I received this book for free in exchange for an honest review. This does not affect my opinion of the book or the content of my review.
Beyond Risk starts off the Florida Wildlife Warriors series dropping the reader into relationship drama and murder mystery. There are a lot of characters to keep track off and I have to say, I didn't quite get a handle on who was who until the second half of the story. Our heroine Charlee is a former Fish and Wildlife Officer who is starting to take over her parents' business of selling outback supplies and offering guided kayak rides down the rapids. Last year a teenage boy was killed on one of her guided trips and now on the anniversary, another teenager is almost drowned and shot. Last years accident is starting to look like murder and the murderer is back.
Along with Charlee, we have her two big brothers Pete (cop) and Josh (Fish & Wildlife Officer), her younger sister Natalie, an ex-boyfriend who doesn't want to be one, an employee who has a big crush on her, another younger male who has a crush on her (or at least her cupcakes), the two different families of the teenage victims, a father and mother (recovering from a stroke), and last but not least, our hero Hunter. There are some other minor characters but you can tell by that cast list what I was talking about a lot of who to keep track of.
The story does start off right the bat but I checked twice to make sure this wasn't second in the series or if I had missed some prologue story. Charlee and Hunter's friendship starts and develops before this book starts, so when we come in, the ground work is already laid and feelings have already developed, they now have full blown crushes and want to get together. This was disappointing as that is why I read romance, to witness and enjoy the building blocks of romance. The case work of putting the pieces together, racing to rescue everyone of Charlee's family members (dad isn't targeted I guess, but everyone else has danger moments), and searching for a possible murderer; it all started to feel a bit repetitive.

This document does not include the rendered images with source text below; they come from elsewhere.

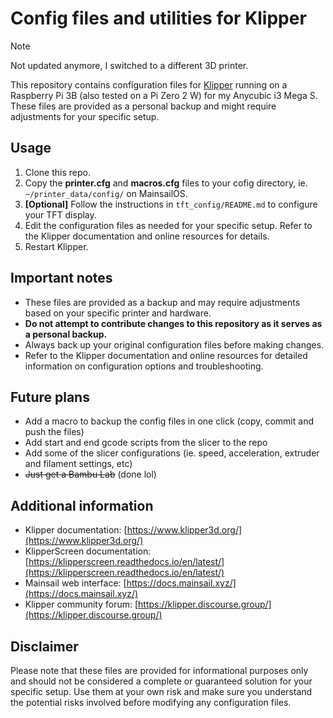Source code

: # Config files and utilities for Klipper

> [!NOTE]  
> Not updated anymore, I switched to a different 3D printer.

This repository contains configuration files for [Klipper](https://www.klipper3d.org/) running on a Raspberry Pi 3B (also tested on a Pi Zero 2 W) for my Anycubic i3 Mega S. These files are provided as a personal backup and might require adjustments for your specific setup.

## Usage

1. Clone this repo.
2. Copy the **printer.cfg** and **macros.cfg** files to your cofig directory, ie. `~/printer_data/config/` on MainsailOS.
3. **[Optional]** Follow the instructions in `tft_config/README.md` to configure your TFT display.
4. Edit the configuration files as needed for your specific setup. Refer to the Klipper documentation and online resources for details.
5. Restart Klipper.

## Important notes

- These files are provided as a backup and may require adjustments based on your specific printer and hardware.
- **Do not attempt to contribute changes to this repository as it serves as a personal backup.**
- Always back up your original configuration files before making changes.
- Refer to the Klipper documentation and online resources for detailed information on configuration options and troubleshooting.

## Future plans

- Add a macro to backup the config files in one click (copy, commit and push the files)
- Add start and end gcode scripts from the slicer to the repo
- Add some of the slicer configurations (ie. speed, acceleration, extruder and filament settings, etc)
- ~~Just get a Bambu Lab~~ (done lol)

## Additional information

- Klipper documentation: [https://www.klipper3d.org/](https://www.klipper3d.org/)
- KlipperScreen documentation: [https://klipperscreen.readthedocs.io/en/latest/](https://klipperscreen.readthedocs.io/en/latest/)
- Mainsail web interface: [https://docs.mainsail.xyz/](https://docs.mainsail.xyz/)
- Klipper community forum: [https://klipper.discourse.group/](https://klipper.discourse.group/)

## Disclaimer

Please note that these files are provided for informational purposes only and should not be considered a complete or guaranteed solution for your specific setup. Use them at your own risk and make sure you understand the potential risks involved before modifying any configuration files.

The chemistry between the leads felt pretty dry, Charlee doesn't know if she can trust her instincts towards Hunter. This started to feel very forced as Hunter constantly is great to her and she is always thinking how his actions put her agency first (there is an ending scene to cause some friction between them to angst this up). Hunter has the ever present storyline of not feeling good enough for Charlee, even though he only really pushes her away twice and then actively is trying to be with her. This was fairly clean overall, their sex scene goes by pretty quick and is cloaked in water rafting metaphors, think something about riding the rapids. They came off as probably would work in real life couple but not particularly romantic, inspiring, or fun to read about.
The murder mystery simply had too many characters along with their backstories to explain motivations, it was confusing and not all that believable in certain parts. There were obvious red herring characters but as they faded into the background or were left abandoned, I couldn't help but think what was the point of them as they only clogged up the story. Charlee supposedly has this great relationship with her siblings but they never really interact in many scenes, leaving an empty hole in feeling their relationship. I did enjoy the one or two scenes she had with her mother, these were heartfelt and added to the emotional feel of the story and brought depth to both characters.
Characters felt a bit like they were standing still as the story weaved around them, instead of feeling like they were a part of and guided the story. The building of the romance and relationship between Charlee and Hunter seemed to happened before the reader is brought in and some secondary characters clogged the story instead of added to it. This was pretty fast paced and if reading about two characters who like each other while stop and go driving around trying to figure out a possible murder mystery, with some crocodiles, a snake, and the hero calling the heroine cher (many, many times) making appearances, there is plenty of that here for you.